Lalu apakah kita butuh 300 tahun untuk mencapai tujuan kita bernegara? Tentu saya optimis bahwa tak perlu menunggu selama itu menuju welfare state.Ada banyak faktor yang membuat kita akan maju lebih cepat seperti perbedaan yang merupakan keniscayaan dan kekayaan alam yang masih melimpah.
Namun jika kedua faktor tersebut tak dikelola dengan baik yang akan terjadi malah menjadi boomerang dan menghambat perkembangan negara ini. Kita lihat beberapa akhir ini dimana perbedaan dijadikan isu yang mengakibatkan intoleransi pun begitu dengan kekayaan alam kita yang tak dimanfaatkan dengan baik sehingga pangan saja masih impor. Kita bisa hidup tanpa mobil, gedung-gedung tinggi, tapi tanpa pangan kita akan mati.
Intoleransi, Kemiskinan, Kriminalitas dan segala masalah yang ada di negeri ini hanyalah buah dari pohon yang berakarkan Korupsi. Banyak pihak menganggap intoleransi adalah masalah paling serius yang mengancam stabilitas bangsa, seolah menganggap yang berbeda itu adalah Anti-Pancasila padahal orang-orang seperti itulah yang harus belajar lagi makna Pancasila.
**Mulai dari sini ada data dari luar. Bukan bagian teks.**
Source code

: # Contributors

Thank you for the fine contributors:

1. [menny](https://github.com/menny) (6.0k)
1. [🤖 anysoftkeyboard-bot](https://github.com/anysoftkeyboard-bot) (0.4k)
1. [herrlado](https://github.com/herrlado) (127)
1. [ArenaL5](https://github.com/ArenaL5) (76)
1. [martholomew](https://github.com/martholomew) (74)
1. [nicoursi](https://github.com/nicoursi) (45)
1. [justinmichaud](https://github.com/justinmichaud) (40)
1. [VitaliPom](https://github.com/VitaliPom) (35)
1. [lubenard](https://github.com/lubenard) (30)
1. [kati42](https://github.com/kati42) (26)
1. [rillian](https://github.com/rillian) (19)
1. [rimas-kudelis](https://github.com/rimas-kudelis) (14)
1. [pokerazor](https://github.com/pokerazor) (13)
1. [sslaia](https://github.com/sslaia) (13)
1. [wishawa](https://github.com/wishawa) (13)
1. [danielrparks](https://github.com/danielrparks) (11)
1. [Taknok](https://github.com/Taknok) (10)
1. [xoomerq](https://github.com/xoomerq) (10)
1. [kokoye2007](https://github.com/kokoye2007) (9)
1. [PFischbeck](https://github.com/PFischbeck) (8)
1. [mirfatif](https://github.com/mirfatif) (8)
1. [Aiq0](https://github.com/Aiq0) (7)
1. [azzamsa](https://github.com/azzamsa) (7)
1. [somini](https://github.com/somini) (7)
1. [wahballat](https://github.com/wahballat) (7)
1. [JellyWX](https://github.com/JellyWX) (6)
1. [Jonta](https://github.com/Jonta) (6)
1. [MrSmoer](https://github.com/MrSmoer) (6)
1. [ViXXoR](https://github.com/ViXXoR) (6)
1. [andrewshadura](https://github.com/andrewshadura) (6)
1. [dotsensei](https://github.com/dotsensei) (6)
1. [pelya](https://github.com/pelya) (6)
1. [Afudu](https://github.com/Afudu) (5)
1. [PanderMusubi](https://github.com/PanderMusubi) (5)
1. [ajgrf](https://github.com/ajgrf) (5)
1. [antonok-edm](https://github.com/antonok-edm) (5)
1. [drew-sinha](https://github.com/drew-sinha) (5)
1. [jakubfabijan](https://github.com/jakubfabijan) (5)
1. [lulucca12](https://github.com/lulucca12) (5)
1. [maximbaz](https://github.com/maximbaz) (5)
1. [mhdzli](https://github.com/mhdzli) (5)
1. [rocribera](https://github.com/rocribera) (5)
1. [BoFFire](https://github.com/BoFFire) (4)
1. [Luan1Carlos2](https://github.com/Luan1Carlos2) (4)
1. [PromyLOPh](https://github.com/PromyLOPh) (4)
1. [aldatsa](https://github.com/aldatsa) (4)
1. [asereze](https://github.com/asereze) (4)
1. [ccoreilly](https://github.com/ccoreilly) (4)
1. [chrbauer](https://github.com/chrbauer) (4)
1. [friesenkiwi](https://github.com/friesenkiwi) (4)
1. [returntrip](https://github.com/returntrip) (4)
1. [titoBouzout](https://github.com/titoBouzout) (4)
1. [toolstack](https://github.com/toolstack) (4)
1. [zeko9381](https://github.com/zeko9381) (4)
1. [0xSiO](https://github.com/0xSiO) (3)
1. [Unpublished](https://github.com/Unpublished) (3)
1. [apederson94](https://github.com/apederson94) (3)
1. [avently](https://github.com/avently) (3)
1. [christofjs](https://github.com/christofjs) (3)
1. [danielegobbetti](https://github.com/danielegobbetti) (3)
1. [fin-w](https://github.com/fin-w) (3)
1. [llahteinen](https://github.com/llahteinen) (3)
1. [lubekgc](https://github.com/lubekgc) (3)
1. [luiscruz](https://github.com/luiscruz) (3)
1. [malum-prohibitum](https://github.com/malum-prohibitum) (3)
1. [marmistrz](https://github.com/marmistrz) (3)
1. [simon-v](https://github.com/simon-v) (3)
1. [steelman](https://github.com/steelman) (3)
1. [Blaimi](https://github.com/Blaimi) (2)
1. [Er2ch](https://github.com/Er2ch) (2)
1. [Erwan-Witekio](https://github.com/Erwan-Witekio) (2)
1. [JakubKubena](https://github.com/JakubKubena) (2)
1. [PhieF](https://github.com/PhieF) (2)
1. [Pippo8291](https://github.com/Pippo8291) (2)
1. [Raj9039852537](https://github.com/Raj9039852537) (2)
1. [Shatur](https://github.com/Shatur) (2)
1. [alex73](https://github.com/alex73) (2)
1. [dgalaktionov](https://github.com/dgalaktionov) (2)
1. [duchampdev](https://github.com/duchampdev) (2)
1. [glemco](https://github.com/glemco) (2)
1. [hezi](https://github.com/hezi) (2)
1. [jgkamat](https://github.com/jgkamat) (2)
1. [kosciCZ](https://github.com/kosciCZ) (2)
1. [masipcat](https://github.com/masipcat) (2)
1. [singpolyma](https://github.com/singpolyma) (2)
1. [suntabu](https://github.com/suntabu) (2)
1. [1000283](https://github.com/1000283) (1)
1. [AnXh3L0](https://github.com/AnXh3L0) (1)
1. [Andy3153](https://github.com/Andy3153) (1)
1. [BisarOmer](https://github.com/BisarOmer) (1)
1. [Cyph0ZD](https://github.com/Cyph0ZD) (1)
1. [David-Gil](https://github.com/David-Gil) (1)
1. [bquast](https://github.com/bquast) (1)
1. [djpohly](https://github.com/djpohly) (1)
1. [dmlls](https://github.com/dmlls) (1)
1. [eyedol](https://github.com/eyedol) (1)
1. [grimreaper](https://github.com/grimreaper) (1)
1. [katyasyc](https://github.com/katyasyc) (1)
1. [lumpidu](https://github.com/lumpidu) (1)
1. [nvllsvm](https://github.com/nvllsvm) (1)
Korupsi dianggap hal yang sudah lumrah. Orang marah ketika ada pencuri sandal atau dompet, tapi hanya sedikit yang bertindak ketika uang mereka di korupsi oleh pejabat. Padahal uang yang di korupsi diperuntukan bagi pendidikan, kesehatan dan pelayanan publik lainnya. Dengan adanya korupsi masyarakat tak bisa mendapatkan akses atas haknya.
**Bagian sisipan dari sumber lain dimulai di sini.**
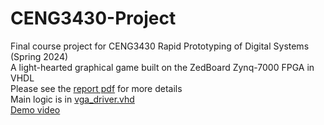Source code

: # CENG3430-Project
Final course project for CENG3430 Rapid Prototyping of Digital Systems (Spring 2024)  
A light-hearted graphical game built on the ZedBoard Zynq-7000 FPGA in VHDL  
Please see the [report pdf](https://github.com/steveglowplunk/CENG3430-Project/blob/main/grp8_bomb_puzzle_game_report_1155177034_1155176886.pdf) for more details  
Main logic is in [vga_driver.vhd](https://github.com/steveglowplunk/CENG3430-Project/blob/main/project_1.srcs/sources_1/new/vga_driver.vhd)  
[Demo video](https://mycuhk-my.sharepoint.com/:v:/g/personal/1155177034_link_cuhk_edu_hk/EdJY1R0BfDJBgnb5eHQ7gQQBna2v1oukiL-n6O4Zdc6ozg?nav=eyJyZWZlcnJhbEluZm8iOnsicmVmZXJyYWxBcHAiOiJPbmVEcml2ZUZvckJ1c2luZXNzIiwicmVmZXJyYWxBcHBQbGF0Zm9ybSI6IldlYiIsInJlZmVycmFsTW9kZSI6InZpZXciLCJyZWZlcnJhbFZpZXciOiJNeUZpbGVzTGlua0NvcHkifX0&e=zIpCE7)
Apakah kita sudah merdeka? Sulit mencapai kemerdekaan seperti apa yang dirumuskan oleh founding fathersseperti yang tercantum dalam Pancasila sila ke 5, Keadilan Sosial Bagi Seluruh Rakyat Indonesia. Bagaimana mungkin itu terjadi jika pendistribusian kekayaan tidak merata, semakin hari jurang si kaya dan miskin semakin dalam yang menyebabkan kesenjangan sosial dan rentan berakhir konflik sesama anak bangsa.
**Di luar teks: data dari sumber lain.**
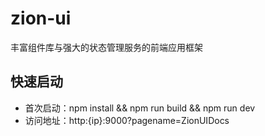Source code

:# zion-ui
丰富组件库与强大的状态管理服务的前端应用框架

## 快速启动
 - 首次启动：npm install && npm run build && npm run dev
 - 访问地址：http:{ip}:9000?pagename=ZionUIDocs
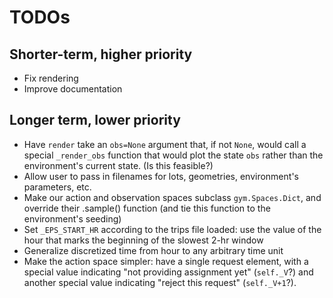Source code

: # TODOs

## Shorter-term, higher priority

- Fix rendering
- Improve documentation

## Longer term, lower priority

- Have `render` take an `obs=None` argument that, if not `None`, would call a special `_render_obs` function that would plot the state `obs` rather than the environment's current state. (Is this feasible?)
- Allow user to pass in filenames for lots, geometries, environment's parameters, etc.
- Make our action and observation spaces subclass `gym.Spaces.Dict`, and override their .sample() function (and tie this function to the environment's seeding)
- Set `_EPS_START_HR` according to the trips file loaded: use the value of the hour that marks the beginning of the slowest 2-hr window
- Generalize discretized time from hour to any arbitrary time unit
- Make the action space simpler: have a single request element, with a special value indicating "not providing assignment yet" (`self._V`?) and another special value indicating "reject this request" (`self._V+1`?).
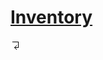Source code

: # [Inventory](https://space.bilibili.com/370283072/channel/seriesdetail?sid=212001)

[![Alt text](../../assets/return.png)](../../README.md)
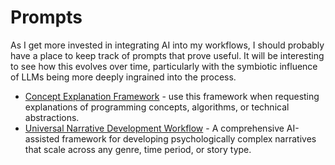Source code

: # Prompts

As I get more invested in integrating AI into my workflows, I should probably have a place to keep track of prompts that prove useful. It will be interesting to see how this evolves over time, particularly with the symbiotic influence of LLMs being more deeply ingrained into the process.

- [Concept Explanation Framework](./concept-explanation-framework/readme.md) - use this framework when requesting explanations of programming concepts, algorithms, or technical abstractions.
- [Universal Narrative Development Workflow](./universal-narrative-development-workflow/readme.md) - A comprehensive AI-assisted framework for developing psychologically complex narratives that scale across any genre, time period, or story type.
Ditambah parah lagi dengan hambatan-hambatan dalam pemberantasan Korupsi, lebih dari 120 hari tak ada titik terang dan niat baik aparat penegak hukum dalam penyelesaian kasus penyiraman air keras yang dialami penyidik KPK, Novel Baswedan.
Posisi KPK selalu mendapat tekanan dari berbagai pihak yang merasa terancam oleh sepak terjang lembaga anti rasuah ini. Sejatinya KPK berjuang untuk anak anak yang putus sekolah agar bisa kembali menikmati bangku sekolah, sejatinya KPK berjuang untuk orang-orang kelaparan agar bisa makan dengan layak, sejatinya KPK berjuang untuk orang-orang sakit agar bisa mendapatkan akses kesehatan sebagai hak mereka, sejatinya KPK berjuang mengentaskan kemiskinan dan menghindarkan dari konflik yang disebabkan intoleransi, sejatinya KPK ada untuk menjaga kebhinekaan dan sejatinya KPK berjuang untuk mewujudkan kemerdekaan.
Jika korupsi masih ada sulit bagi kita untuk merasakan kemerdekaan.
Dirgahayu Republik Indonesia ke 72 Tahun! Panjang umur perjuangan.